→ The problem
Return copies of the lines below that mention "Provides".
═════ Source material
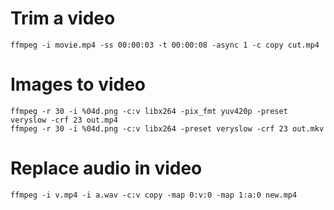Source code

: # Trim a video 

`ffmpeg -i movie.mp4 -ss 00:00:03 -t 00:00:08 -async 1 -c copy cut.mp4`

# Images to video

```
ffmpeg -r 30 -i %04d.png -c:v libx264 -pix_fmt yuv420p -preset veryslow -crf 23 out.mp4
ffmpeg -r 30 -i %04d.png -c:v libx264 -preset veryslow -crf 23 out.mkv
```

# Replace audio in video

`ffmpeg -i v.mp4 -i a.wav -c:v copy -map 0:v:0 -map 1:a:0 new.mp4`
══════════
═════ Source material
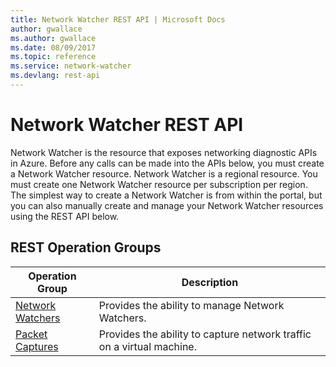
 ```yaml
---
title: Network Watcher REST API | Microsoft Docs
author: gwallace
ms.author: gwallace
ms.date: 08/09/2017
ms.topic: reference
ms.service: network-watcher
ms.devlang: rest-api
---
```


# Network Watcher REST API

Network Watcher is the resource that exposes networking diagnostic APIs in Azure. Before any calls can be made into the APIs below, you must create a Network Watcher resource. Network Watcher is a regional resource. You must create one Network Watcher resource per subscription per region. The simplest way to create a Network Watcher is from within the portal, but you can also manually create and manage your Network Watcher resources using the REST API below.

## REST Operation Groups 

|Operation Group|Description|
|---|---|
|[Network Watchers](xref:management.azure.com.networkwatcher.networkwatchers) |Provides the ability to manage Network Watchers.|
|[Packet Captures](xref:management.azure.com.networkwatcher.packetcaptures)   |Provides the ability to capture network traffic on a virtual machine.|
══════════
→ Reply
|[Network Watchers](xref:management.azure.com.networkwatcher.networkwatchers) |Provides the ability to manage Network Watchers.|
|[Packet Captures](xref:management.azure.com.networkwatcher.packetcaptures)   |Provides the ability to capture network traffic on a virtual machine.|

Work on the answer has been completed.